▼▼▼

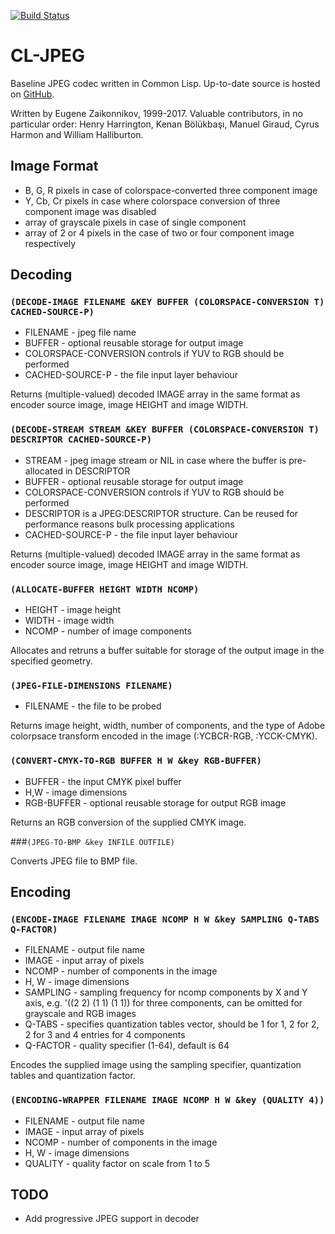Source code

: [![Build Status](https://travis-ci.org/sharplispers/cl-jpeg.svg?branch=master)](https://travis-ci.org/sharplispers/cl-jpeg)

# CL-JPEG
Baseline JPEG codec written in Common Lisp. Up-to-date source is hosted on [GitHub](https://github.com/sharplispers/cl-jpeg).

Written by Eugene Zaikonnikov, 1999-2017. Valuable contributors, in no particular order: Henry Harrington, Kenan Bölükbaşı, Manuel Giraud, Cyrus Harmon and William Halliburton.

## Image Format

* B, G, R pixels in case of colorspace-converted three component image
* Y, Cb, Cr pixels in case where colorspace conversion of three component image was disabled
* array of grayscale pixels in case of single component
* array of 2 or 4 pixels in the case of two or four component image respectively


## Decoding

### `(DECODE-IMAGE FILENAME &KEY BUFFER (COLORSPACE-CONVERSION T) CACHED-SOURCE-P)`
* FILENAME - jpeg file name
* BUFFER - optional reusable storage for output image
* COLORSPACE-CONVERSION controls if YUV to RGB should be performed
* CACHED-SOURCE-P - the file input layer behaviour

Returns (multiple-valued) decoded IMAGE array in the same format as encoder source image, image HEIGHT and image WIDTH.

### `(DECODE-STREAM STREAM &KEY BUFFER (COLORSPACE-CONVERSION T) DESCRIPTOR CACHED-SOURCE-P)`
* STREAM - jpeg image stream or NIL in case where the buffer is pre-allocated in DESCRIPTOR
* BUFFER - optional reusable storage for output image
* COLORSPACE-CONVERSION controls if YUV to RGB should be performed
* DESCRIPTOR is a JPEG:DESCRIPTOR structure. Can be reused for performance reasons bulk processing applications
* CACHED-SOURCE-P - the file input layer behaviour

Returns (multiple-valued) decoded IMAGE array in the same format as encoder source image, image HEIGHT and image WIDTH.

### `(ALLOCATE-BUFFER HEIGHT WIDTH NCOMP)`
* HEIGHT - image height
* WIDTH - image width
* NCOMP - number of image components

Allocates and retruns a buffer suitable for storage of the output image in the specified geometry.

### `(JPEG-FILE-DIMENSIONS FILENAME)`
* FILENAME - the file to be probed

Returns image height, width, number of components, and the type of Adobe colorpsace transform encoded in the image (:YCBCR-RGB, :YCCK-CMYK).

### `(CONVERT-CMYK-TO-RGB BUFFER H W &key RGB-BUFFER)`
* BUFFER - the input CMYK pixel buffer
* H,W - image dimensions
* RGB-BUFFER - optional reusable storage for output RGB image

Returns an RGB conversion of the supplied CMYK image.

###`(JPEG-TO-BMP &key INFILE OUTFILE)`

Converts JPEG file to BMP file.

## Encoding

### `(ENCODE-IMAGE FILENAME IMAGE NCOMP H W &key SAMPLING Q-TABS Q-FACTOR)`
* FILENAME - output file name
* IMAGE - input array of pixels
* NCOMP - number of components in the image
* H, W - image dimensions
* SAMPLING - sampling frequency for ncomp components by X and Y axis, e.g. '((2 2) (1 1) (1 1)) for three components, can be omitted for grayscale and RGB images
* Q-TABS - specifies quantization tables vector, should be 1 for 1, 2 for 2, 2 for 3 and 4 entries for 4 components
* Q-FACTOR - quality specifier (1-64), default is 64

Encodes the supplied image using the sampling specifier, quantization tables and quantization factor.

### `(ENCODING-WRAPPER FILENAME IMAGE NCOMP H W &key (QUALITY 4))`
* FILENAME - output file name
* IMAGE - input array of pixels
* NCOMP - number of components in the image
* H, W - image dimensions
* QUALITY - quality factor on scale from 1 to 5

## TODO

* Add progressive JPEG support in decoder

▲▲▲

PROBLEM TO SOLVE:
Report every line in the data above in which the word "TABS" appears.

REPLY TO THE EXERCISE:
### `(ENCODE-IMAGE FILENAME IMAGE NCOMP H W &key SAMPLING Q-TABS Q-FACTOR)`
* Q-TABS - specifies quantization tables vector, should be 1 for 1, 2 for 2, 2 for 3 and 4 entries for 4 components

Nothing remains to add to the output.